SAFE EXPLORATION INCURS NEARLY NO ADDITIONAL SAMPLE COMPLEXITY FOR REWARD-FREE RL

Abstract

Reward-free reinforcement learning (RF-RL), a recently introduced RL paradigm, relies on random action-taking to explore the unknown environment without any reward feedback information. While the primary goal of the exploration phase in RF-RL is to reduce the uncertainty in the estimated model with minimum number of trajectories, in practice, the agent often needs to abide by certain safety constraint at the same time. It remains unclear how such safe exploration requirement would affect the corresponding sample complexity in order to achieve the desired optimality of the obtained policy in planning.
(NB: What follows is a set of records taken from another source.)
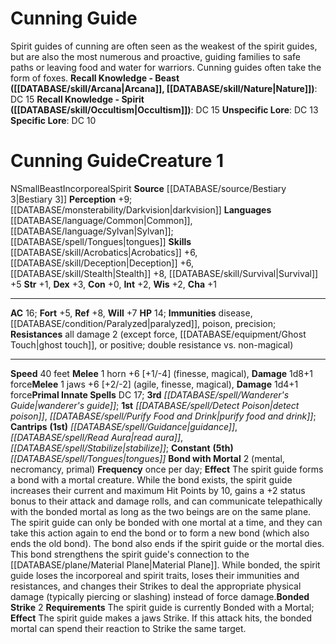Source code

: ﻿---
ac: '16'
alignment: N
all_resistance: '2'
burrow_speed: null
charisma: '+1'
climb_speed: null
constitution: '+0'
creature_ability:
- Bond with Mortal
- Bonded Strike
creature_family: '[[DATABASE/monsterfamily/Spirit Guide|Spirit Guide]]'
dexterity: '+3'
element: null
fly_speed: null
fortitude: '+5'
hardness: null
hp: '14'
id: '1319'
immunity:
- '[[DATABASE/trait/Disease|disease]]'
- '[[DATABASE/condition/Paralyzed|paralyzed]]'
- '[[DATABASE/trait/Poison|poison]]'
- precision
intelligence: '+2'
land_speed: '40'
language:
- '[[DATABASE/language/Common|Common]]'
- '[[DATABASE/language/Sylvan|Sylvan]] ; [[DATABASE/spell/Tongues|tongues]]'
level: '1'
max_speed: '40'
name: Cunning Guide
perception: '+9'
rarity: Common
reflex: '+8'
resistance:
- all damage 2 (except [[DATABASE/trait/Force|force]]
- '[[DATABASE/equipment/Ghost Touch|ghost touch]]'
- or [[DATABASE/trait/Positive|positive]] ; double resistance vs. non- [[DATABASE/trait/Magical|magical]]
  )
rus_type_level: null
school: null
sense:
- '[[DATABASE/monsterability/Darkvision|darkvision]]'
size: Small
skill:
- '[[DATABASE/skill/Acrobatics|Acrobatics]] +6'
- '[[DATABASE/skill/Deception|Deception]] +6'
- '[[DATABASE/skill/Stealth|Stealth]] +8'
- '[[DATABASE/skill/Survival|Survival]] +5'
source: '[[DATABASE/source/Bestiary 3|Bestiary 3]]'
speed:
- 40 feet
spell:
- '[[DATABASE/spell/Detect Poison|Detect Poison]]'
- '[[DATABASE/spell/Guidance|Guidance]]'
- '[[DATABASE/spell/Purify Food and Drink|Purify Food and Drink]]'
- '[[DATABASE/spell/Read Aura|Read Aura]]'
- '[[DATABASE/spell/Stabilize|Stabilize]]'
- '[[DATABASE/spell/Tongues|Tongues]]'
- '[[DATABASE/spell/Wanderer''s Guide|Wanderer''s Guide]]'
strength: '+1'
strength_req: '1'
strongest_save:
- Reflex
swim_speed: null
trait:
- '[[DATABASE/trait/Beast|Beast]]'
- '[[DATABASE/trait/Incorporeal|Incorporeal]]'
- '[[DATABASE/trait/Spirit|Spirit]]'
type: Creature
vision: Darkvision
weakest_save:
- Fortitude
weakness: null
will: '+7'
wisdom: '+2'

---
# Cunning Guide

Spirit guides of cunning are often seen as the weakest of the spirit guides, but are also the most numerous and proactive, guiding families to safe paths or leaving food and water for warriors. Cunning guides often take the form of foxes.
**Recall Knowledge - Beast ([[DATABASE/skill/Arcana|Arcana]], [[DATABASE/skill/Nature|Nature]])**: DC 15
**Recall Knowledge - Spirit ([[DATABASE/skill/Occultism|Occultism]])**: DC 15
**Unspecific Lore**: DC 13
**Specific Lore**: DC 10

# Cunning Guide<span class="item-type">Creature 1</span>

<span class="trait-alignment item-trait">N</span><span class="trait-size item-trait">Small</span><span class="item-trait">Beast</span><span class="item-trait">Incorporeal</span><span class="item-trait">Spirit</span>
**Source** [[DATABASE/source/Bestiary 3|Bestiary 3]]
**Perception** +9; [[DATABASE/monsterability/Darkvision|darkvision]]
**Languages** [[DATABASE/language/Common|Common]], [[DATABASE/language/Sylvan|Sylvan]]; [[DATABASE/spell/Tongues|tongues]]
**Skills** [[DATABASE/skill/Acrobatics|Acrobatics]] +6, [[DATABASE/skill/Deception|Deception]] +6, [[DATABASE/skill/Stealth|Stealth]] +8, [[DATABASE/skill/Survival|Survival]] +5
**Str** +1, **Dex** +3, **Con** +0, **Int** +2, **Wis** +2, **Cha** +1

---
**AC** 16; **Fort** +5, **Ref** +8, **Will** +7
**HP** 14; **Immunities** disease, [[DATABASE/condition/Paralyzed|paralyzed]], poison, precision; **Resistances** all damage 2 (except force, [[DATABASE/equipment/Ghost Touch|ghost touch]], or positive; double resistance vs. non-magical)

---
**Speed** 40 feet
<span class="in-box-ability">**Melee** <span class="action-icon">1</span> horn +6 [+1/-4] (finesse, magical), **Damage** 1d8+1 force</span><span class="in-box-ability">**Melee** <span class="action-icon">1</span> jaws +6 [+2/-2] (agile, finesse, magical), **Damage** 1d4+1 force</span>**Primal Innate Spells** DC 17; **3rd** _[[DATABASE/spell/Wanderer's Guide|wanderer's guide]]_; **1st** _[[DATABASE/spell/Detect Poison|detect poison]]_, _[[DATABASE/spell/Purify Food and Drink|purify food and drink]]_; **Cantrips** **(1st)** _[[DATABASE/spell/Guidance|guidance]]_, _[[DATABASE/spell/Read Aura|read aura]]_, _[[DATABASE/spell/Stabilize|stabilize]]_; **Constant** **(5th)** _[[DATABASE/spell/Tongues|tongues]]_
<span class="in-box-ability">**Bond with Mortal** <span class="action-icon">2</span> (mental, necromancy, primal) **Frequency** once per day; **Effect** The spirit guide forms a bond with a mortal creature. While the bond exists, the spirit guide increases their current and maximum Hit Points by 10, gains a +2 status bonus to their attack and damage rolls, and can communicate telepathically with the bonded mortal as long as the two beings are on the same plane. The spirit guide can only be bonded with one mortal at a time, and they can take this action again to end the bond or to form a new bond (which also ends the old bond). The bond also ends if the spirit guide or the mortal dies.
 This bond strengthens the spirit guide's connection to the [[DATABASE/plane/Material Plane|Material Plane]]. While bonded, the spirit guide loses the incorporeal and spirit traits, loses their immunities and resistances, and changes their Strikes to deal the appropriate physical damage (typically piercing or slashing) instead of force damage.</span><span class="in-box-ability">**Bonded Strike** <span class="action-icon">2</span> **Requirements** The spirit guide is currently Bonded with a Mortal; **Effect** The spirit guide makes a jaws Strike. If this attack hits, the bonded mortal can spend their reaction to Strike the same target.</span>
In this work, we make a first attempt to answer this question. In particular, we consider the scenario where a safe baseline policy is known beforehand, and propose a unified Safe reWard-frEe ExploraTion (SWEET) framework. We then particularize the SWEET framework to the tabular and the low-rank MDP settings, and develop algorithms coined Tabular-SWEET and Low-rank-SWEET, respectively. Both algorithms leverage the concavity and continuity of the newly introduced truncated value functions, and are guaranteed to achieve zero constraint violation during exploration with high probability. Furthermore, both algorithms can provably find a near-optimal policy subject to any constraint in the planning phase. Remarkably, the sample complexities under both algorithms match or even outperform the state of the art in their constraint-free counterparts up to some constant factors, proving that safety constraint hardly increases the sample complexity for RF-RL.

1. INTRODUCTION

Reward-free reinforcement learning (RF-RL) is an RL paradigm under which a learning agent first explores an unknown environment without any reward signal in the exploration phase, and then utilizes the gathered information to obtain a near-optimal policy for any reward function during the planning phase. Since formally introduced in Jin et al. (2020b), RF-RL has attracted increased attention in the research community (Kaufmann et al., 2021; Zhang et al., 2020; 2021; Wang et al., 2020; Modi et al., 2021) . It is particularly attractive for applications where many reward functions may be of interest, such as multi-objective RL (Miryoosefi & Jin, 2021), or the reward function is not specified by the environment but handcrafted in order to incentivize some desired behavior of the RL agent (Jin et al., 2020b) . The ability of RF-RL to identify a near-optimal policy in response to an arbitrary reward function relies on the fact that the agent is allowed to explore any action during exploration. However, in practice, unrestricted exploration is often unrealistic or even harmful. In order to build safe, responsible and reliable artificial intelligence (AI), the RL agent often has to abide by certain application-dependent constraints, even during the exploration phase. Two motivating applications are provided as follows. • Autonomous driving. In order to learn a near-optimal driving strategy, an RL agent needs to try various actions at different states through exploration. While RF-RL is an appealing approach as the reward function is difficult to specify, it is of critical importance for the RL agent to take safe actions (even during exploration) in order to avoid catastrophic consequences.